Saya pernah mengunjungi sebuah rumah sakit kusta di Singkawang. Pengalaman berkunjung tersebut masih membekas di hati saya. Saya melihat betapa beratnya penderitaan mereka yang hidup dengan penyakit kusta. Mereka terisolasi bukan hanya secara fisik, tetapi juga sosial, terputus dari keluarga dan komunitas. Kondisi fisik mereka menyedihkan—tubuh lemah, wajah penuh luka—serta kesepian dan tertekan karena stigma yang harus mereka tanggung setiap hari. Kehidupan seolah terhenti, dikelilingi oleh “tembok-tembok” yang memisahkan mereka dari dunia luar.

Dalam Imamat 13:24-46, seorang imam memiliki tanggung jawab besar untuk memeriksa apakah seseorang terjangkit penyakit kusta atau hanya penyakit kulit biasa. Jika penyakit itu kusta, konsekuensinya berat seperti yang tertulis di ayat 45. Mereka yang mengidap kusta harus mengenakan pakaian yang tercabik-cabik dan rambutnya diurai agar mudah dikenali jika berpapasan dengan orang lain. Ia juga harus menutupi wajahnya dan berseru, “Najis! Najis!”—mengakui keterpisahannya, baik secara fisik maupun spiritual. Pada masa itu, kusta sering dilihat sebagai gambaran dari konsekuensi dosa, di mana kenajisan fisik mencerminkan keterpisahan spiritual dari Allah.

Namun, dalam Injil Lukas 17:12-13, kita melihat bagaimana Yesus tidak menghindari orang-orang yang sakit kusta, yaitu mereka yang dianggap najis dan berdosa. Sebaliknya, Dia mendekati, menyentuh, dan menyembuhkan mereka (Mat. 8:1-3; Mrk. 1:40-42; Luk. 5:12-13). Yesus adalah solusi bagi kenajisan kita. Dia tidak takut menjadi najis. Sebaliknya, Dia menyentuh kenajisan kita dan menjadikannya tahir. Melalui tindakan-Nya, Yesus menunjukkan bahwa kasih-Nya mampu memulihkan dan membawa kita kembali ke dalam persekutuan dengan Allah.

Sebagai orang Kristen, kita diajak untuk meneladani kasih Yesus dengan mendekati dan membawa pemulihan bagi mereka yang terpinggirkan atau dianggap “najis” oleh masyarakat.
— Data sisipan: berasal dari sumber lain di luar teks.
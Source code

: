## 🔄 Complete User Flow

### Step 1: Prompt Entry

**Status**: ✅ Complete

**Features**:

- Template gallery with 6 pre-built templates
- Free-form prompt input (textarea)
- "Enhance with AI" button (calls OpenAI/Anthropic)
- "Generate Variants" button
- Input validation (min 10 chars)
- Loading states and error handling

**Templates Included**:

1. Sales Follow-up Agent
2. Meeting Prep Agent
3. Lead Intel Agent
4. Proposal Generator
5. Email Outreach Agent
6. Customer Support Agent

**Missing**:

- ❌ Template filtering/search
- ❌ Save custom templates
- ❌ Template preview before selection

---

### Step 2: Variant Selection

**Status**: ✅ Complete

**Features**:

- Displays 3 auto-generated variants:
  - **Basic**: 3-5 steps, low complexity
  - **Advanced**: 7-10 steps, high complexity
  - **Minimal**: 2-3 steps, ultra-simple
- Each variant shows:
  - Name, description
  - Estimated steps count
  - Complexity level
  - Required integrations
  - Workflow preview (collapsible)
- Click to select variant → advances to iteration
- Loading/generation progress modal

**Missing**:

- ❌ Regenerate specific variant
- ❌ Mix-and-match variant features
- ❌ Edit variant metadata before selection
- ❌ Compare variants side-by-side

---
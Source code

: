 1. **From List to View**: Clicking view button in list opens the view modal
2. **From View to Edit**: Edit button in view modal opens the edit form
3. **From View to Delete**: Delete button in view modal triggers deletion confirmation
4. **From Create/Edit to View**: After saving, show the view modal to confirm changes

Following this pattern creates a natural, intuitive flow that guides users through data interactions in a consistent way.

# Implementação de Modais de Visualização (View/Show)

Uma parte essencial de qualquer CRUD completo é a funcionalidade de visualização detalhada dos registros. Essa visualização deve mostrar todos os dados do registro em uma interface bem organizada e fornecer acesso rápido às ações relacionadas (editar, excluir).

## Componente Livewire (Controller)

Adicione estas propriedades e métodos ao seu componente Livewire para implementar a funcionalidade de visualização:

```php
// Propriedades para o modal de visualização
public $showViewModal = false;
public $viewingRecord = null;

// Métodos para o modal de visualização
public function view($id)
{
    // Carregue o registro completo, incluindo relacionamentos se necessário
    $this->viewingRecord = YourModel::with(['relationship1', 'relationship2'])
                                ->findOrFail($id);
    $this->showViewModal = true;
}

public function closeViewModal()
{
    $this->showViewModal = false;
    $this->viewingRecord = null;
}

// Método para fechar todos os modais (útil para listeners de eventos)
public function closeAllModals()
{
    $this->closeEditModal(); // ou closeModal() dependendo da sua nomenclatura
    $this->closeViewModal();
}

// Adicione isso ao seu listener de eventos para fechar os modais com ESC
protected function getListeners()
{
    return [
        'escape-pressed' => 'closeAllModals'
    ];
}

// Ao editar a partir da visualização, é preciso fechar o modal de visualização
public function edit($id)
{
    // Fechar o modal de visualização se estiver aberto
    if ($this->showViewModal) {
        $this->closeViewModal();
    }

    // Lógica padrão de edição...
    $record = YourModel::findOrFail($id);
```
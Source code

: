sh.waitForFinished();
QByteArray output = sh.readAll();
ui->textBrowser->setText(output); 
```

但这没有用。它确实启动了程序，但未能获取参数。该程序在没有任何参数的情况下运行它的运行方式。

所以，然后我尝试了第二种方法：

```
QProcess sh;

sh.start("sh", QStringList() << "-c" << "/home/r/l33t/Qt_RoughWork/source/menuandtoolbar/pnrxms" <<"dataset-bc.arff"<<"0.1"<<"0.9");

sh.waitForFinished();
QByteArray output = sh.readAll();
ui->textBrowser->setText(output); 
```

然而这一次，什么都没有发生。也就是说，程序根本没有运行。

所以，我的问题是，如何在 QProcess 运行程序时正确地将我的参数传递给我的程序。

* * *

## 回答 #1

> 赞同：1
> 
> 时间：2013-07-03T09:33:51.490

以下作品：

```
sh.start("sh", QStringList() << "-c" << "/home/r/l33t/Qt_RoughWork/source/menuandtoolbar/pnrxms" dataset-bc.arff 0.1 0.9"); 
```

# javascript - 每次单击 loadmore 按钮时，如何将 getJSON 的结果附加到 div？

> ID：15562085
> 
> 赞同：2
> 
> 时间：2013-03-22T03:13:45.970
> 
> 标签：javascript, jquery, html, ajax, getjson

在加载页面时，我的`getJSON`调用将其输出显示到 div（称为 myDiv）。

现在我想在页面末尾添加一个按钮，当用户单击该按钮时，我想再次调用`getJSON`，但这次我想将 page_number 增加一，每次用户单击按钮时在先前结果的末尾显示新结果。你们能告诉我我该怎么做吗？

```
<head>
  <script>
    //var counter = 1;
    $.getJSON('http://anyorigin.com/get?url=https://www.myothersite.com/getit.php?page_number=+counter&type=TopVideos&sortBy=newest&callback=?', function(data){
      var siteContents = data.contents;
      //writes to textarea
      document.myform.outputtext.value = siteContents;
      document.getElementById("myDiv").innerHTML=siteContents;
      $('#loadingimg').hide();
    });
Mari kita menjadi saluran kasih-Nya, membawa terang dan harapan bagi mereka yang terisolasi dan terabaikan.


Refleksi Diri:

  • Bagaimana respons Anda terhadap kasih Yesus yang mendekati dan menyentuh mereka yang dianggap “najis” dan terbuang oleh masyarakat?
  • Apa saja area-area dalam hidup yang perlu Anda biarkan Yesus sentuh dan pulihkan dari ”kenajisan” dan keterpisahan dengan Allah?